> **Exercise description**
Among the lines below, tally those holding the string "succomberont" and give the total only.

Saved data entries:
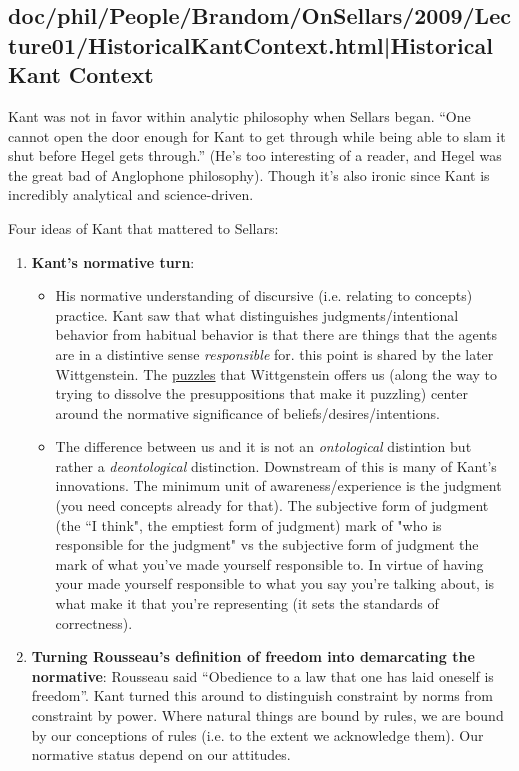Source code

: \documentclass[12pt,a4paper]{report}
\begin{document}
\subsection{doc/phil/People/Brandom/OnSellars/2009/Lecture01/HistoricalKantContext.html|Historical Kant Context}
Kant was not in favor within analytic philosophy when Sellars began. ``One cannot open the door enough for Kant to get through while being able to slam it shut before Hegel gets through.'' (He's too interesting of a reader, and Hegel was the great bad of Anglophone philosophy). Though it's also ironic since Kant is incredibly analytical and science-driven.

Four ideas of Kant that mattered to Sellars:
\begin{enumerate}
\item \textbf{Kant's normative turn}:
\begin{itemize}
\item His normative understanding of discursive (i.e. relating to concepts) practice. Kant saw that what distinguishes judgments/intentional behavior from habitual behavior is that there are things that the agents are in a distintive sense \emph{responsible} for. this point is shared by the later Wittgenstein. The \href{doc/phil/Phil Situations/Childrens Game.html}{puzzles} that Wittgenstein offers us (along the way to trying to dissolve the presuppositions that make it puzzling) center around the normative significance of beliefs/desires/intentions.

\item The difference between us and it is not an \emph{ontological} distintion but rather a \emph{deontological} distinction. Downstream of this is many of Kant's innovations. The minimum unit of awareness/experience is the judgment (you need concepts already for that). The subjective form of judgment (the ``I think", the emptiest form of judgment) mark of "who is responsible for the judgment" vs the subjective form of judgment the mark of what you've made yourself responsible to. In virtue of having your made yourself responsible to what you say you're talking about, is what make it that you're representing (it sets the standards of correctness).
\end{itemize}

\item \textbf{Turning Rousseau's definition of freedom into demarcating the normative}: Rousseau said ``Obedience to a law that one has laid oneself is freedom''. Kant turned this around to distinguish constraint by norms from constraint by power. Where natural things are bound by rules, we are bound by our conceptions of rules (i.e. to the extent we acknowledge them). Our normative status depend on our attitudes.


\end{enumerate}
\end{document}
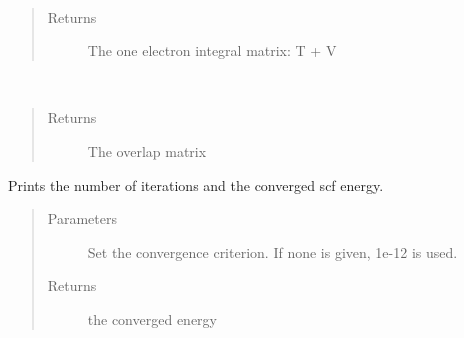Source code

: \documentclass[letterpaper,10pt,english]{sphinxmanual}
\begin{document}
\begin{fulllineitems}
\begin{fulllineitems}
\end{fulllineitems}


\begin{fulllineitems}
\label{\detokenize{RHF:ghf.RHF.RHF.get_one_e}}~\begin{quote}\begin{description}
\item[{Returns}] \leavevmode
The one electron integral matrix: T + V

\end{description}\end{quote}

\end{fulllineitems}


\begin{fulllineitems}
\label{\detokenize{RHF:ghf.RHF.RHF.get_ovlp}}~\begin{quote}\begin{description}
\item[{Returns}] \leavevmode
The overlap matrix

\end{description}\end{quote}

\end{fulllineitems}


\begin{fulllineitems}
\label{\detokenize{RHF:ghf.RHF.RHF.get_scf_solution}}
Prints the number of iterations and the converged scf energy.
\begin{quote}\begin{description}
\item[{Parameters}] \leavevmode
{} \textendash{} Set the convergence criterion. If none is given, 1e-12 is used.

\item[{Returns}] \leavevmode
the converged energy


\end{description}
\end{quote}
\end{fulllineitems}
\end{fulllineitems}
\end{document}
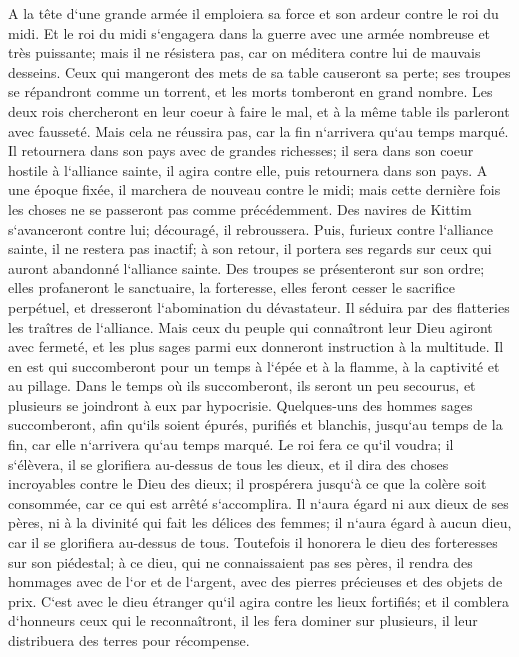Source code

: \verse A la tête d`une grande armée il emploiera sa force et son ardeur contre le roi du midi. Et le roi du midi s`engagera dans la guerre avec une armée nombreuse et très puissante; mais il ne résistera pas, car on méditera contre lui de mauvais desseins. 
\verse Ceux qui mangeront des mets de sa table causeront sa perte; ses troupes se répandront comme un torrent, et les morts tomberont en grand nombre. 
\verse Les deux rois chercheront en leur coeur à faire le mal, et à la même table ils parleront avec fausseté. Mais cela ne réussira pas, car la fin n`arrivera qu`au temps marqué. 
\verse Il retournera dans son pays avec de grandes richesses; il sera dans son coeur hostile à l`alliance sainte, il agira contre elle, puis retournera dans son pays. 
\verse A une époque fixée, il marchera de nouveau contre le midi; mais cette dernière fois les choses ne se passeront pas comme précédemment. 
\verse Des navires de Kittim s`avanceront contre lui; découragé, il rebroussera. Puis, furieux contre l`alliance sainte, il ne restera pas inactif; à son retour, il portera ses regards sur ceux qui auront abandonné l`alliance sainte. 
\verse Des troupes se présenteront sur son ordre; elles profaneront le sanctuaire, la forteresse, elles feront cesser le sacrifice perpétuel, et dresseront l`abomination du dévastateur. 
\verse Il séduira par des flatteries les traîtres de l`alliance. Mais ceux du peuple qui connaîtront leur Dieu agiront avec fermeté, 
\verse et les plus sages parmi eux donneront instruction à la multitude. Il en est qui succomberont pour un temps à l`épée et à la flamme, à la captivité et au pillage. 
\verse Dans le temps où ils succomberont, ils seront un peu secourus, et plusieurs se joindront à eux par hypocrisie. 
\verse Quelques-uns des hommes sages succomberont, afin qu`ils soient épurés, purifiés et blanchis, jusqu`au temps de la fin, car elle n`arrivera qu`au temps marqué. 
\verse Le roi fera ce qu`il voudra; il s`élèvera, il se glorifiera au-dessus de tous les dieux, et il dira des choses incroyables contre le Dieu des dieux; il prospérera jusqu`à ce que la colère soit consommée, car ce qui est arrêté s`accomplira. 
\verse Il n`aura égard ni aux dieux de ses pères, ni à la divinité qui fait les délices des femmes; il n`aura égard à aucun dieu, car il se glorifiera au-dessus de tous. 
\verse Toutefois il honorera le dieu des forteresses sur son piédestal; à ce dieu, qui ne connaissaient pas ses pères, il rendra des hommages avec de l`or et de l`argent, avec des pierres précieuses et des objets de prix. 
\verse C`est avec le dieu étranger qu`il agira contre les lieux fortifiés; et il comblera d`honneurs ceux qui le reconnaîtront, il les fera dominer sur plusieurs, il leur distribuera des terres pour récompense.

--

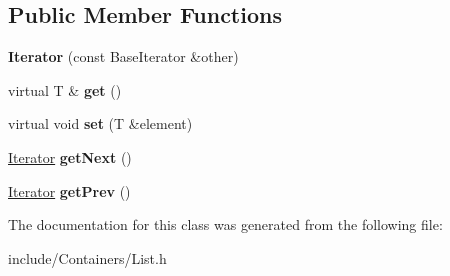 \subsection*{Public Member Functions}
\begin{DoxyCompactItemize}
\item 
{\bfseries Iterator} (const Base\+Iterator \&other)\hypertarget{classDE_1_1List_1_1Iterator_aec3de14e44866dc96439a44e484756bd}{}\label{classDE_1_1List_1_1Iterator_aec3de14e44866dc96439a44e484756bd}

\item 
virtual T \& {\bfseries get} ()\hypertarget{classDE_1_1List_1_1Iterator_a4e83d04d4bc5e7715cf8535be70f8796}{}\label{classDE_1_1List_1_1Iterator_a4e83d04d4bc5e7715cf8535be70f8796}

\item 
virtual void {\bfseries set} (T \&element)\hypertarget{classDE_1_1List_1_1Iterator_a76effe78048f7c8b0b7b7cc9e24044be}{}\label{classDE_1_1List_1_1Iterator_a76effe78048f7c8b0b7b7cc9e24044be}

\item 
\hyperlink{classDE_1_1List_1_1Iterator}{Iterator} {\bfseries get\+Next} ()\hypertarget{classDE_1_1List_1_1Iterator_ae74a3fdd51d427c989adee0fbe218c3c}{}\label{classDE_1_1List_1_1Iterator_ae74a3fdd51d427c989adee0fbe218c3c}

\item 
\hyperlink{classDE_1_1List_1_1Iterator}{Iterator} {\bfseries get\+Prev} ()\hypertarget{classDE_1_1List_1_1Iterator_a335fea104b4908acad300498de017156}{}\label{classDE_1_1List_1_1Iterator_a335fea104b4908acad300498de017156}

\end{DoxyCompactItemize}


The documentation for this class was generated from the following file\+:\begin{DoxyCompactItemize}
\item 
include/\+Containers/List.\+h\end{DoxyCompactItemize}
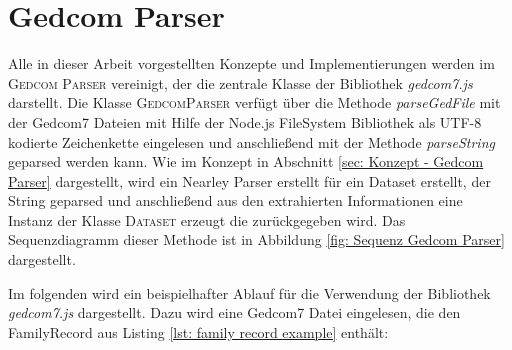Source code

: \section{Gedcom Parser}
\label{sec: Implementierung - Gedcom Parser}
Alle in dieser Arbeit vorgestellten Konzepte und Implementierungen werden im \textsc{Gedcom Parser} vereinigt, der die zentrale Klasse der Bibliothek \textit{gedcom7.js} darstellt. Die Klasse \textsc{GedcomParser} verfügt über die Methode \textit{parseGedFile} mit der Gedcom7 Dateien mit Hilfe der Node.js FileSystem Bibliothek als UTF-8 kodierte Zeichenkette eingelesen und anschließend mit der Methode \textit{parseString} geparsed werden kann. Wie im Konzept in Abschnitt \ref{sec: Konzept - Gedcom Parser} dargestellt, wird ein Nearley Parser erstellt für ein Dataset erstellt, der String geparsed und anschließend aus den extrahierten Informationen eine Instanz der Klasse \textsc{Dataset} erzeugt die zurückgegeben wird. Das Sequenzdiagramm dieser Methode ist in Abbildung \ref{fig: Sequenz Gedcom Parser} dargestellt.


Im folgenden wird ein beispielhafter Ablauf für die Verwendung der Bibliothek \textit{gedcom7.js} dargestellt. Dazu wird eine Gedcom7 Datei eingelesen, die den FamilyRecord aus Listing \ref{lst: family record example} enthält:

> **Reply**
3